Switch that frown upside down
SandRidgeLet’s just say that I don’t blame shareholders of Peregrine Semiconductor Corp (NASDAQ:PSMI) for “stamped[ing] for the exits,” as my Foolish colleague Alex Planes so eloquently described it. The maker of radio-frequency switches missed by about 10% on its profit projections for the fourth quarter last week, but more important, forecast revenue of just $43 million to $46 million, well below the $58 million Wall Street had expected.

The reason for the miss, according to research firm Oppenheimer, is the purported loss of an iPad Mini component to Skyworks Solutions Inc (NASDAQ:SWKS). I personally wouldn’t be too shocked if that was the case, given Skyworks’ tight relationship with Apple Inc. (NASDAQ:AAPL) with regard to power-amplifying modules in its mobile devices, and Skyworks’ radio-frequency circuitry gains in other mobile networks. However, I also wouldn’t equate the loss of one supposed device, the iPad Mini, to a death knell for Peregrine Semiconductor.
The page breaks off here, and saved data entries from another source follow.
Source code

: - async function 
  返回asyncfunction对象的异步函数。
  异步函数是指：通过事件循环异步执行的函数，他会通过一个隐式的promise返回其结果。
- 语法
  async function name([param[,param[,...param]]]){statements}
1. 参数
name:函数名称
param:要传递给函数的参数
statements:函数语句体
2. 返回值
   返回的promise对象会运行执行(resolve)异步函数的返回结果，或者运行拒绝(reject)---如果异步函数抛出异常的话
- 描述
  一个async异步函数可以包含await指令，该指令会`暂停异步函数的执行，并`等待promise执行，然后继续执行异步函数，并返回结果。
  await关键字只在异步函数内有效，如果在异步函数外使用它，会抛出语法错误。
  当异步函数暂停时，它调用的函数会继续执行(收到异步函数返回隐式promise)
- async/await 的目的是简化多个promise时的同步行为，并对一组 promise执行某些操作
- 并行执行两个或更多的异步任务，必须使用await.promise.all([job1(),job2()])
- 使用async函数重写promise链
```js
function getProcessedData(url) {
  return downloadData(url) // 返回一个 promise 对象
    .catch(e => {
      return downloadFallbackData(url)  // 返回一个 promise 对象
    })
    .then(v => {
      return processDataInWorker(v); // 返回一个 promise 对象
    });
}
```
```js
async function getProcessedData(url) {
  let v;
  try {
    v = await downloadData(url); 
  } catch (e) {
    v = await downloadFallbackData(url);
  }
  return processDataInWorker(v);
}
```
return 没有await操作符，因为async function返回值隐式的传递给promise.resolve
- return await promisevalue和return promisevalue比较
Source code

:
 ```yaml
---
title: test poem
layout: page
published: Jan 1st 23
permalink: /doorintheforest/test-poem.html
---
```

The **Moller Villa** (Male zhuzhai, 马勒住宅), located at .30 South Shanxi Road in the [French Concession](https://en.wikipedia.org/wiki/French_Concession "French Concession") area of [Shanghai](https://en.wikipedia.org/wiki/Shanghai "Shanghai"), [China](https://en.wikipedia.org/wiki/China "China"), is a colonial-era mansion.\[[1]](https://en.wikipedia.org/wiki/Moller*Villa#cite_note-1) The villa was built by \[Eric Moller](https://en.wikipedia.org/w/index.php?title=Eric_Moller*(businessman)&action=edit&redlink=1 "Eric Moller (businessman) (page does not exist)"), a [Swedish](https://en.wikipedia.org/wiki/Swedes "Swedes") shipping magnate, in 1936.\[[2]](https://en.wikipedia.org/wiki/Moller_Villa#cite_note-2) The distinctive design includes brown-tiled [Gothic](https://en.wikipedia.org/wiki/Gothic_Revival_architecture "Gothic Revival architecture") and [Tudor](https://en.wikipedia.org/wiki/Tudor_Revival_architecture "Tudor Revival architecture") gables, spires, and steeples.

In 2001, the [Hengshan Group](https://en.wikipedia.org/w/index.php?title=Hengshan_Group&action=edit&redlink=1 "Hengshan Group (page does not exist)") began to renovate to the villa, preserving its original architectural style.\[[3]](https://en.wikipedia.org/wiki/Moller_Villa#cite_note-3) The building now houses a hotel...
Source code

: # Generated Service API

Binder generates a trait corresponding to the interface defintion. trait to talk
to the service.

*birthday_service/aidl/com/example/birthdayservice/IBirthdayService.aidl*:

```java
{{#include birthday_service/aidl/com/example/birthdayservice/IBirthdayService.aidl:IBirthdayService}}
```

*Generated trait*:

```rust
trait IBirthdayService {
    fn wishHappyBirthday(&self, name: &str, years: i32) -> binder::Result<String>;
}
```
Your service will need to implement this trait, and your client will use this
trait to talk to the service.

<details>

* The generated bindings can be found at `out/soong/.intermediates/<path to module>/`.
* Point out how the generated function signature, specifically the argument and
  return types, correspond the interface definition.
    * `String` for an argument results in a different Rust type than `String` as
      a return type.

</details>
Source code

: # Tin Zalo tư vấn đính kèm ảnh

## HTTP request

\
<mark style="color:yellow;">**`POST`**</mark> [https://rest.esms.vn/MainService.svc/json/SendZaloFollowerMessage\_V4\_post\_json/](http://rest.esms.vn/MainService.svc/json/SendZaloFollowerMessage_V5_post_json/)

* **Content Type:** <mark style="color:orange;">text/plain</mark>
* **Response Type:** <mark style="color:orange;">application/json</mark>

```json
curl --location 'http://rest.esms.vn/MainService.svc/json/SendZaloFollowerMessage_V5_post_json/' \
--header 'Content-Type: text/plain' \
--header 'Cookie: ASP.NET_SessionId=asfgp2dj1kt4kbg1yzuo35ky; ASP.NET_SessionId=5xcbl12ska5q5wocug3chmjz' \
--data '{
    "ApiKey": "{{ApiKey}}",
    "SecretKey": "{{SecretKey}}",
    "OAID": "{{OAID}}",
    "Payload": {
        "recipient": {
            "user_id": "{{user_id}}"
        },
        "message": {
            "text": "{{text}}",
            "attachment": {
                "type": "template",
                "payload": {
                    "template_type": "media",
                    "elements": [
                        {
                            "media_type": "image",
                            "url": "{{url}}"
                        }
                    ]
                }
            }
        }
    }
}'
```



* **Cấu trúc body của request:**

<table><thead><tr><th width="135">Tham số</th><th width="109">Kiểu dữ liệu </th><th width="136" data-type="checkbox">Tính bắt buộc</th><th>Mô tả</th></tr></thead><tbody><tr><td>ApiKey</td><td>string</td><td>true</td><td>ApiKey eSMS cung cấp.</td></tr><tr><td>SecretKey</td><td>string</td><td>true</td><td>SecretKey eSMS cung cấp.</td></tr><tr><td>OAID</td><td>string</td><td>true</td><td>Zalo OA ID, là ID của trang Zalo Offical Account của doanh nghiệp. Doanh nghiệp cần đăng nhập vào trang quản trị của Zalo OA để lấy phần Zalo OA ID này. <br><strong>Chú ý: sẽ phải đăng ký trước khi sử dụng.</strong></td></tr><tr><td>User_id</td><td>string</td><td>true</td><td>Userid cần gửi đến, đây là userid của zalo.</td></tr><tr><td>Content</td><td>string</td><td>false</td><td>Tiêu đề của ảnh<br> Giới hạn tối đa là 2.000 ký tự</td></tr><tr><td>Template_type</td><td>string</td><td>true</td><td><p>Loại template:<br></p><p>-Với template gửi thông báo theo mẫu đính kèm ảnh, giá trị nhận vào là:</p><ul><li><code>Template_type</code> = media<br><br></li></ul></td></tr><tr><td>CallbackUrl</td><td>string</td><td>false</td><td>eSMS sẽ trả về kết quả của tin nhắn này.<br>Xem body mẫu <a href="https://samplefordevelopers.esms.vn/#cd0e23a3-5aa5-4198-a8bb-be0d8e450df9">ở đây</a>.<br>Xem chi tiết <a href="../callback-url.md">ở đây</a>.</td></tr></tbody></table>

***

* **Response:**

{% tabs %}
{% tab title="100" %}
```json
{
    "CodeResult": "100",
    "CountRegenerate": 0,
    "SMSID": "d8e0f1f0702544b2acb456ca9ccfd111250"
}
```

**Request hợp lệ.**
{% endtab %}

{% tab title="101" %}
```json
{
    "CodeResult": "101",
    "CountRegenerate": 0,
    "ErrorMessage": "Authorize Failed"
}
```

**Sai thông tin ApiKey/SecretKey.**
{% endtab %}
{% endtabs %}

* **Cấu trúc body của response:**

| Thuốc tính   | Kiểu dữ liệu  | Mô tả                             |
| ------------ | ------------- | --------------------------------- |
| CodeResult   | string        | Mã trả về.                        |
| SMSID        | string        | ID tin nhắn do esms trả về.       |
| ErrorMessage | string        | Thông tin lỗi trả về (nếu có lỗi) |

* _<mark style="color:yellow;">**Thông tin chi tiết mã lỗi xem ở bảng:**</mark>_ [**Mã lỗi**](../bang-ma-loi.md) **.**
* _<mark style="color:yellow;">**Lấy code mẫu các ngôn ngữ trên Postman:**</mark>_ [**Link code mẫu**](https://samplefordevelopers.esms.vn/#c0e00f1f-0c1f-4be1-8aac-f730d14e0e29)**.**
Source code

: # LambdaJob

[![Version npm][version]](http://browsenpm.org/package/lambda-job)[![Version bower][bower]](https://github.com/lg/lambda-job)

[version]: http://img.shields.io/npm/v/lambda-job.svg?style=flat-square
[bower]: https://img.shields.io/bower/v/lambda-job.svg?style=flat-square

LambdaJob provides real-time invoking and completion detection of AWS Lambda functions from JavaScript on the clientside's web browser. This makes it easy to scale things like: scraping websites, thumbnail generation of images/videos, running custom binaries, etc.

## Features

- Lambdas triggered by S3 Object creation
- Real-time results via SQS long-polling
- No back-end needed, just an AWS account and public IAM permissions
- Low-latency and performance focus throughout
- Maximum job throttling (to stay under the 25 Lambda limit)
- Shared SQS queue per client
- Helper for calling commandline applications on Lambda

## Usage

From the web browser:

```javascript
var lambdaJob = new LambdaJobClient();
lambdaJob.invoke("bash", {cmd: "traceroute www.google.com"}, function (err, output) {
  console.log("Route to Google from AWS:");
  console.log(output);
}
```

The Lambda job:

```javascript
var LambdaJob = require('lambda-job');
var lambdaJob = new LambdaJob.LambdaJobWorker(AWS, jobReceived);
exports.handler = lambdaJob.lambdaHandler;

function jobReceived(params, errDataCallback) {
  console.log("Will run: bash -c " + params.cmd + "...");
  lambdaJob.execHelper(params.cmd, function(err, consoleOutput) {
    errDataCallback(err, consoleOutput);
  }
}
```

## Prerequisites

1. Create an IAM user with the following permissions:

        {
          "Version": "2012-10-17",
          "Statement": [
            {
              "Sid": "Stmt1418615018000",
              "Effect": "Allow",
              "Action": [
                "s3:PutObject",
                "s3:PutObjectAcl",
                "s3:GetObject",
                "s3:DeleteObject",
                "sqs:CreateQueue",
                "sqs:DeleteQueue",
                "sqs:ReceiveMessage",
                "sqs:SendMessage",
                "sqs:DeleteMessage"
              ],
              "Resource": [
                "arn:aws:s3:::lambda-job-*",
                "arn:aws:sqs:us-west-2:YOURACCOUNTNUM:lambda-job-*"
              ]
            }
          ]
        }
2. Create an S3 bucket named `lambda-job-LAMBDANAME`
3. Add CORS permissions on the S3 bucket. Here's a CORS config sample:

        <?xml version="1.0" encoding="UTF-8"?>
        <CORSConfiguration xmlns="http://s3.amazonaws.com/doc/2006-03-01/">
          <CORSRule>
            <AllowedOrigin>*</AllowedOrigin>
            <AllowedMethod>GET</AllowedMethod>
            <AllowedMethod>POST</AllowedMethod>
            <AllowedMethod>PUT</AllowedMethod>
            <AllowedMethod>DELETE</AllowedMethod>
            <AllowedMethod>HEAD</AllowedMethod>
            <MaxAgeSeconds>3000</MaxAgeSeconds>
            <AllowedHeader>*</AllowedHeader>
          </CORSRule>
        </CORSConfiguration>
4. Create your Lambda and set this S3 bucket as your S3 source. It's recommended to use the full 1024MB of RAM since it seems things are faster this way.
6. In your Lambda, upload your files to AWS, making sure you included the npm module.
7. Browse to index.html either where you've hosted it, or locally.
One point not lost on me during this report was that gross margin is expected to remain consistent. This tells me that Peregrine will remain healthfully profitable and could add to its already robust $74.4 million in net cash. With everything switching to mobile these days, parts suppliers will find their products in high demand, whether it’s for Apple or other manufacturers. At about eight times forward earnings, I feel Peregrine Semiconductor’s long-term potential is being vastly underestimated by investors.

Dig deep for a great value
If you’re a contrarian like me, you see opportunities where everyone thinks we’re heading higher as all the more reason to look for solid intermediate-term hedges. That’s why I feel the Market Vectors Gold Miners ETF (NYSEARCA:GDX) could make for a smart play over the next three years.

In order for this ETF to outperform the S&P 500, we need two things to happen: gold prices to rise and cash mining costs to fall. To speak to the first point, a significant rise in the money supply since 2007 should help to keep constant pressure on the U.S. dollar and push gold prices modestly higher over the coming years.

The second aspect, mining costs, is really up to the individual miners. The second-largest holding in this ETF is Goldcorp Inc. (NYSE:GG) , arguably one of the most cost-effective miners because it’s able to sell its mined by-products to offset its total gold mining costs. Goldcorp’s Penasquito mine in Mexico looks poised to deliver extremely high ore grades at a very low cost for the foreseeable future. With many other high-quality names crammed into this ETF, the Market Vectors Gold Miners ETF, with its 1.1% yield, could pack a shiny punch.